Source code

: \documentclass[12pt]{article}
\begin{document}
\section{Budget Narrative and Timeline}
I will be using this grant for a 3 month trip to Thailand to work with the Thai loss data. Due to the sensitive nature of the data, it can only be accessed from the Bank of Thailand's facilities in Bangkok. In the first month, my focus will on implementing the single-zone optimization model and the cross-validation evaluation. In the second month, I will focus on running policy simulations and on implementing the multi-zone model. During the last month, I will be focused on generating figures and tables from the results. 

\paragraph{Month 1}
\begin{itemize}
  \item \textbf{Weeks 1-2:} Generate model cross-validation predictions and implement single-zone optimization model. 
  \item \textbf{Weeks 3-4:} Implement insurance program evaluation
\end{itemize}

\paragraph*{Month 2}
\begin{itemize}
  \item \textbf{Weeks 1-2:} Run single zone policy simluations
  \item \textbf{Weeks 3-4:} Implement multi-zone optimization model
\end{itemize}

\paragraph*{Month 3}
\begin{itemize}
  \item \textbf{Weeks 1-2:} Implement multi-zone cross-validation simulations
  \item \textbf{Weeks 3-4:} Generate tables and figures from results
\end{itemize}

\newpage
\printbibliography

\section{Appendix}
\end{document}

* * * * *

**WHAT TO DO:**
Copy the listing exactly as it stands.

**ANSWER AREA:**
Source code

: \documentclass[12pt]{article}
\begin{document}
\section{Budget Narrative and Timeline}
I will be using this grant for a 3 month trip to Thailand to work with the Thai loss data. Due to the sensitive nature of the data, it can only be accessed from the Bank of Thailand's facilities in Bangkok. In the first month, my focus will on implementing the single-zone optimization model and the cross-validation evaluation. In the second month, I will focus on running policy simulations and on implementing the multi-zone model. During the last month, I will be focused on generating figures and tables from the results. 

\paragraph{Month 1}
\begin{itemize}
  \item \textbf{Weeks 1-2:} Generate model cross-validation predictions and implement single-zone optimization model. 
  \item \textbf{Weeks 3-4:} Implement insurance program evaluation
\end{itemize}

\paragraph*{Month 2}
\begin{itemize}
  \item \textbf{Weeks 1-2:} Run single zone policy simluations
  \item \textbf{Weeks 3-4:} Implement multi-zone optimization model
\end{itemize}

\paragraph*{Month 3}
\begin{itemize}
  \item \textbf{Weeks 1-2:} Implement multi-zone cross-validation simulations
  \item \textbf{Weeks 3-4:} Generate tables and figures from results
\end{itemize}

\newpage
\printbibliography

\section{Appendix}
\end{document}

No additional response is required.